Middle Eastern Film Festival: Turtles Can Fly
May 8, 2013 - 7:00 PM to 10:00 PM
Turtles Can Fly (2004), a film by Bahman Ghobadi
This riveting and heart-breaking Iranian film is dedicated by the filmmmaker to “all the innocent children in the world — the casualties of the policies of dictators and fascists.” In a refugee camp near the Turkish border in Kurdish Iraq in 2003, a 13-year-old boy nicknamed Satellite has become the leader of a motley gang of children, many of whom have lost limbs to landmines. He finds a satellite dish for a village of frightened people who want to know when the United States will launch its attack on Iraq. Set against the miserable living conditions in the refugee camp, which has no electricity and no running water, are the images coming over the satellite of the wealth and power of the West. The landmines the children collect from the fields to sell to the U.N. or to arms merchants can explode at any moment, and the best ones, says Satellite, are “made in America.” In war zones around the world, even for years after the end of combat operations, these weapons continue to take lives and limbs, ugly and dangerous imports from the supposedly free world.
In one of the most telling scenes, American helicopters fly over the refugee camp. The villagers and refugees have fled to a hillside where they are trying to look like trees so they will not be bombed. The Americans drop leaflets saying, “We will make this country a paradise.
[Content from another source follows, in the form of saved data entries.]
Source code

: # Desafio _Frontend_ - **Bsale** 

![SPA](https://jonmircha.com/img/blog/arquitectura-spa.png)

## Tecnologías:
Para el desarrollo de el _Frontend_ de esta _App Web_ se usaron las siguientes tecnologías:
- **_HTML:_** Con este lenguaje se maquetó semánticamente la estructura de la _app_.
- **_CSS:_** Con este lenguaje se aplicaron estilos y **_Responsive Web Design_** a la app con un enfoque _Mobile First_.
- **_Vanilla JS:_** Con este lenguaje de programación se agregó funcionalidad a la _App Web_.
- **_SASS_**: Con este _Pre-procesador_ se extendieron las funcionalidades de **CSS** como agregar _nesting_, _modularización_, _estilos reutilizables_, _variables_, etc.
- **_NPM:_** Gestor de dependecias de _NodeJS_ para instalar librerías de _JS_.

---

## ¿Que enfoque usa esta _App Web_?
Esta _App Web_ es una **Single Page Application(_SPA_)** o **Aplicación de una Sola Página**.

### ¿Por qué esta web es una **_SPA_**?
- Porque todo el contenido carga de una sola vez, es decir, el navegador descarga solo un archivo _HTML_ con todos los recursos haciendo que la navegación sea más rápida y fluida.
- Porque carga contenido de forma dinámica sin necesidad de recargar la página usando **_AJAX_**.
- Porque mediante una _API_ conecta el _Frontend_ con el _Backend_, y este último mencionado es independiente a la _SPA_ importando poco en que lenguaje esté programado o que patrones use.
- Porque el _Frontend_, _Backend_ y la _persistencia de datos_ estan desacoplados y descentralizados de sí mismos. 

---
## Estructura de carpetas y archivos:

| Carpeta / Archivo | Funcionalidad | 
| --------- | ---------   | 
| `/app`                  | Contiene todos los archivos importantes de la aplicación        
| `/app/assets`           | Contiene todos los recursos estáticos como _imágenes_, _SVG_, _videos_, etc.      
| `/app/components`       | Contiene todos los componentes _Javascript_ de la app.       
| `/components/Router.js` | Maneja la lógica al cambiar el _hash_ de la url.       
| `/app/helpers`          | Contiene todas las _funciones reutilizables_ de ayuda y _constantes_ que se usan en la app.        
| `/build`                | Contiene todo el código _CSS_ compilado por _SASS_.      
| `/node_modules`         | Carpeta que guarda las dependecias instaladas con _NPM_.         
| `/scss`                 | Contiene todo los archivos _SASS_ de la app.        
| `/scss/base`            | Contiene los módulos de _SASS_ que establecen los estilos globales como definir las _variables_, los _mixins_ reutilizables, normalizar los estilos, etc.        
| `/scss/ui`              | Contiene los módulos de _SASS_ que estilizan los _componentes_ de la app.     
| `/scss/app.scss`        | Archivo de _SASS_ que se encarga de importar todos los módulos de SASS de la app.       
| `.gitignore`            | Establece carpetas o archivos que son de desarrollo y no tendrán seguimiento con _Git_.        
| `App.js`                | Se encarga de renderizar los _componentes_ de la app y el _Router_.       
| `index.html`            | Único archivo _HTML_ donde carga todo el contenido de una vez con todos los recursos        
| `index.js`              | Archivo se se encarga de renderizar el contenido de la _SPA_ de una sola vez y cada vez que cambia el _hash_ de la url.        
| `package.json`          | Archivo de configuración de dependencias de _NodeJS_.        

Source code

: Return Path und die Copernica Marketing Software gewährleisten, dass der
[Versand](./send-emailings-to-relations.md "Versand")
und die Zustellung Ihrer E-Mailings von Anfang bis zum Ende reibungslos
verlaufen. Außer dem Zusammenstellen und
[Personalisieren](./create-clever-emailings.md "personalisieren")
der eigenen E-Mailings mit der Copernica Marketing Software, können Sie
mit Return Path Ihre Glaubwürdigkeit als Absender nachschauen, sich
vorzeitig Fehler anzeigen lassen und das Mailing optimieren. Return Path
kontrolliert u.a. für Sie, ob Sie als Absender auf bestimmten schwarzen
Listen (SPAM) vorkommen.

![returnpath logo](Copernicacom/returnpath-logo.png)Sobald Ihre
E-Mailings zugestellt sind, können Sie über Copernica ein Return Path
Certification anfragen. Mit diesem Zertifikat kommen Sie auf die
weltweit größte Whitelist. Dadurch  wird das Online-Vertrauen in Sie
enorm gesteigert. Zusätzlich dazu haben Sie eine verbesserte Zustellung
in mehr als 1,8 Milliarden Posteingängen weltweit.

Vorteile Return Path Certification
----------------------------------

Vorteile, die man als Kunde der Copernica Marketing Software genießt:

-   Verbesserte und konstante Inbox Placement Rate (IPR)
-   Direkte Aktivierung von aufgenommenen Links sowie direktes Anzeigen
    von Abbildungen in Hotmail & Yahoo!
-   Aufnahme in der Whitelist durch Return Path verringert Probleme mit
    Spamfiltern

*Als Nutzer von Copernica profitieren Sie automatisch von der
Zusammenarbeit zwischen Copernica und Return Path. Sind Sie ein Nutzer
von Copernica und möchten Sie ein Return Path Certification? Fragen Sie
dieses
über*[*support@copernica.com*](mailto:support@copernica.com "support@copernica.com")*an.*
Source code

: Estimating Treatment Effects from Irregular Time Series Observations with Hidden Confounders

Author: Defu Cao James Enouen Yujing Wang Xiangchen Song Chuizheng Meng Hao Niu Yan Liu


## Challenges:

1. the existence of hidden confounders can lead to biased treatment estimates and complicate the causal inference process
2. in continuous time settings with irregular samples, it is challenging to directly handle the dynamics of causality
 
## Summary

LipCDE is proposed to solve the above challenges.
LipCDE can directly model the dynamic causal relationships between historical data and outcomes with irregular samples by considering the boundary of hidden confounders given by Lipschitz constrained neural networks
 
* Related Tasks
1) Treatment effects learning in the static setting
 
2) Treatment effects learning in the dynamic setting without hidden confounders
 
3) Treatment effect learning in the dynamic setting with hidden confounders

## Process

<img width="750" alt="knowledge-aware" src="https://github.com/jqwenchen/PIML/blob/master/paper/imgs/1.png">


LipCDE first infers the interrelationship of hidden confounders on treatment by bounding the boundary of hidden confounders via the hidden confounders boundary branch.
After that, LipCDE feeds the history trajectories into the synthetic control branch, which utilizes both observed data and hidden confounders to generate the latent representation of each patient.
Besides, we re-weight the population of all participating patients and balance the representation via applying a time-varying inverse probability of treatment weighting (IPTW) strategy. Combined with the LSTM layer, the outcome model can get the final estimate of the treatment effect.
We are here to take away your problems. We are the best in the world.” For a while, Satellite and his assistants truly believe them. He advises the children, “There’s money in ‘Hello’ these days.” But the real truth teller is not on television or in the propaganda floating down from the sky. It is in the prophecies of Hangao, the armless boy who loves his sister and the blind boy and is helpless to save them. The shattering closing events in this incredibly moving film include an act of compassion by Satellite which costs him dearly and a touching gift from Shirko — a souvenir from the fallen statue of Saddam Hussein in Baghdad. This is an important, powerful, and prophetic film.